The paint cans glide without acceleration so

$\mu m g \cos \left(\alpha\right) = m g \sin \left(\alpha\right)$

where

$m$ can mass
$g$ gravity acceleration
$\mu$ kinetic friction coefficient
$\alpha$ ramp angle

from this relationship we get

$\mu = \tan \left(\alpha\right) = 0.445229$

When in the horizontal table the movement has initial velocity ${v}_{0}$
so the can carries a kinetic energy of

$\frac{1}{2} m {v}_{0}^{2}$ which is lost against the friction losses

$\frac{1}{2} m {v}_{0}^{2} = \mu m g d$ where $d$ is the glided distance over the table until repose.

so

$d = \frac{1}{2} {v}_{0}^{2} / \left(\mu g\right) = \frac{12.9821}{g}$

Jul 10, 2016

$1.32 m$, rounded to two decimal places.

#### Explanation:

The paint cans slide down with constant speed.
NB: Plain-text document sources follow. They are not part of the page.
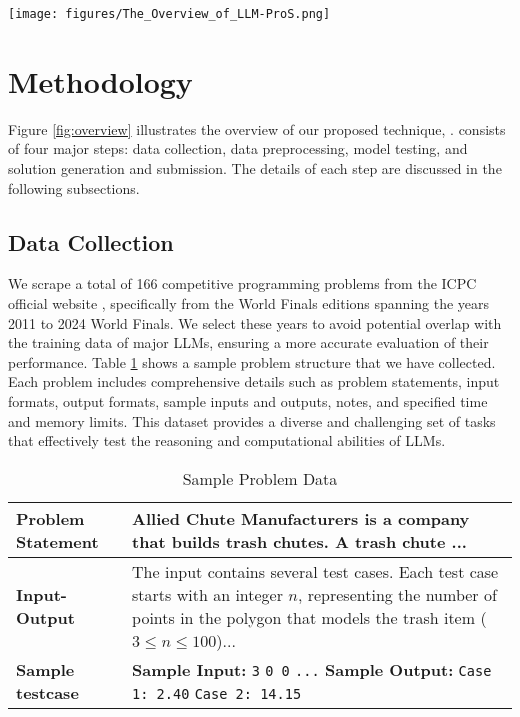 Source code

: \begin{figure*}[htbp]
\centerline{\texttt{[image: figures/The\_Overview\_of\_LLM-ProS.png]}}
\caption{The Overview of \Name{}}
\label{fig:overview}
\end{figure*}
\section{Methodology}
Figure \ref{fig:overview} illustrates the overview of our proposed technique, \Name{}. \Name{} consists of four major steps: data collection, data preprocessing, model testing, and solution generation and submission. The details of each step are discussed in the following subsections.

\subsection{Data Collection}
We scrape a total of 166 competitive programming problems from the ICPC official website \cite{b8}, specifically from the World Finals editions spanning the years 2011 to 2024 World Finals. We select these years to avoid potential overlap with the training data of major LLMs, ensuring a more accurate evaluation of their performance. Table \ref{tab:problemst} shows a sample problem structure that we have collected. Each problem includes comprehensive details such as problem statements, input formats, output formats, sample inputs and outputs, notes, and specified time and memory limits. This dataset provides a diverse and challenging set of tasks that effectively test the reasoning and computational abilities of LLMs.
\begin{table}[htbp]
\centering
\caption{Sample Problem Data}
\label{tab:problemst}
\begin{tabular}{|l|p{5cm}|}
\hline
\textbf{Problem Statement} & Allied Chute Manufacturers is a company that builds trash chutes. A trash chute ... \\
\hline
\textbf{Input-Output} & The input contains several test cases. Each test case starts with an integer $n$, representing the number of points in the polygon that models the trash item ($3 \leq n \leq 100$)... \\
\hline
\textbf{Sample testcase} & 
\textbf{Sample Input:} \newline
\texttt{3} \newline
\texttt{0 0} \newline
\texttt{...} \newline
\textbf{Sample Output:} \newline
\texttt{Case 1: 2.40} \newline
\texttt{Case 2: 14.15} \\
\hline
\end{tabular}
\end{table}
This means there is no acceleration and upwards force due to friction is equal and opposite to the $\sin \theta$ component of gravitational force.

If $\mu$ is the coefficient of kinetic friction and other quantities as shown in the figure
$f = \mu N = \mu m g \cos \theta$

$\implies \mu m g \cos \theta = m g \sin \theta$
We obtain
$\mu = \tan {24}^{\circ} = 0.44523$, rounded to five decimal places

While moving on the horizontal table the can has initial velocity $u$. The KE due to this speed is lost in doing work against the force of friction.
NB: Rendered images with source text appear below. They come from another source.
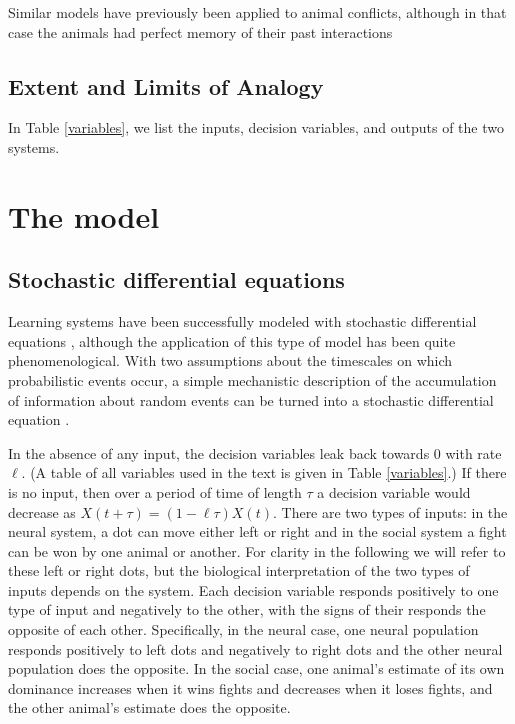 \documentclass{article}
\begin{document}
Similar models have previously been applied to animal conflicts, although in that case the animals had perfect memory of their past interactions \citep{Froment:2010fk}

\subsection{Extent and Limits of Analogy }

In Table \ref{variables}, we list the inputs, decision variables, and outputs of the two systems.  

\section{The model \label{derivation}}
\subsection{Stochastic differential equations }
Learning systems have been successfully modeled with stochastic differential equations \citep{Eckhoff:2008uq, Brown:2005fk,Feng:2009kl,Bogacz:2006uq}, although the application of this type of model has been quite phenomenological.  With two assumptions about the timescales on which probabilistic events occur, a simple mechanistic description of the accumulation of information about random events can be turned into a stochastic differential equation \cite{Gillespie:2000fk}.  


In the absence of any input, the decision variables leak back towards $0$ with rate $\ell$.  (A table of all variables used in the text is given in Table \ref{variables}.)  If there is no input, then over a period of time of length $\tau$ a decision variable would decrease as $X(t+\tau)=(1-\ell\tau)X(t)$.  There are two types of inputs: in the neural system, a dot can move either left or right and in the social system a fight can be won by one animal or another.  For clarity in the following we will refer to these left or right dots, but the biological interpretation of the two types of inputs depends on the system.  Each decision variable responds positively to one type of input and negatively to the other, with the signs of their responds the opposite of each other.  Specifically, in the neural case, one neural population responds positively to left dots and negatively to right dots and the other neural population does the opposite.  In the social case, one animal's estimate of its own dominance increases when it wins fights and decreases when it loses fights, and the other animal's estimate does the opposite.  
\end{document}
If $s$ is the distance moved on the table before coming to rest, work done against the force of friction
$= \left(\mu m g\right) \cdot s$
(material of ramp and table being same, has same coefficient of kinetic friction.)
Equating it with the KE we obtain
$\left(\mu m g\right) \cdot s = \frac{1}{2} m {u}^{2}$
$\implies s = \frac{\frac{1}{2} m {u}^{2}}{\mu m g}$
$\implies s = {u}^{2} / \left(2 \mu g\right)$
Inserting given, calculated quantities and taking $g = 9.81 m {s}^{-} 2$ we get
$s = {\left(3.40\right)}^{2} / \left(2 \times 0.44523 \times 9.81\right)$
$\implies s = 1.32 m$, rounded to two decimal places.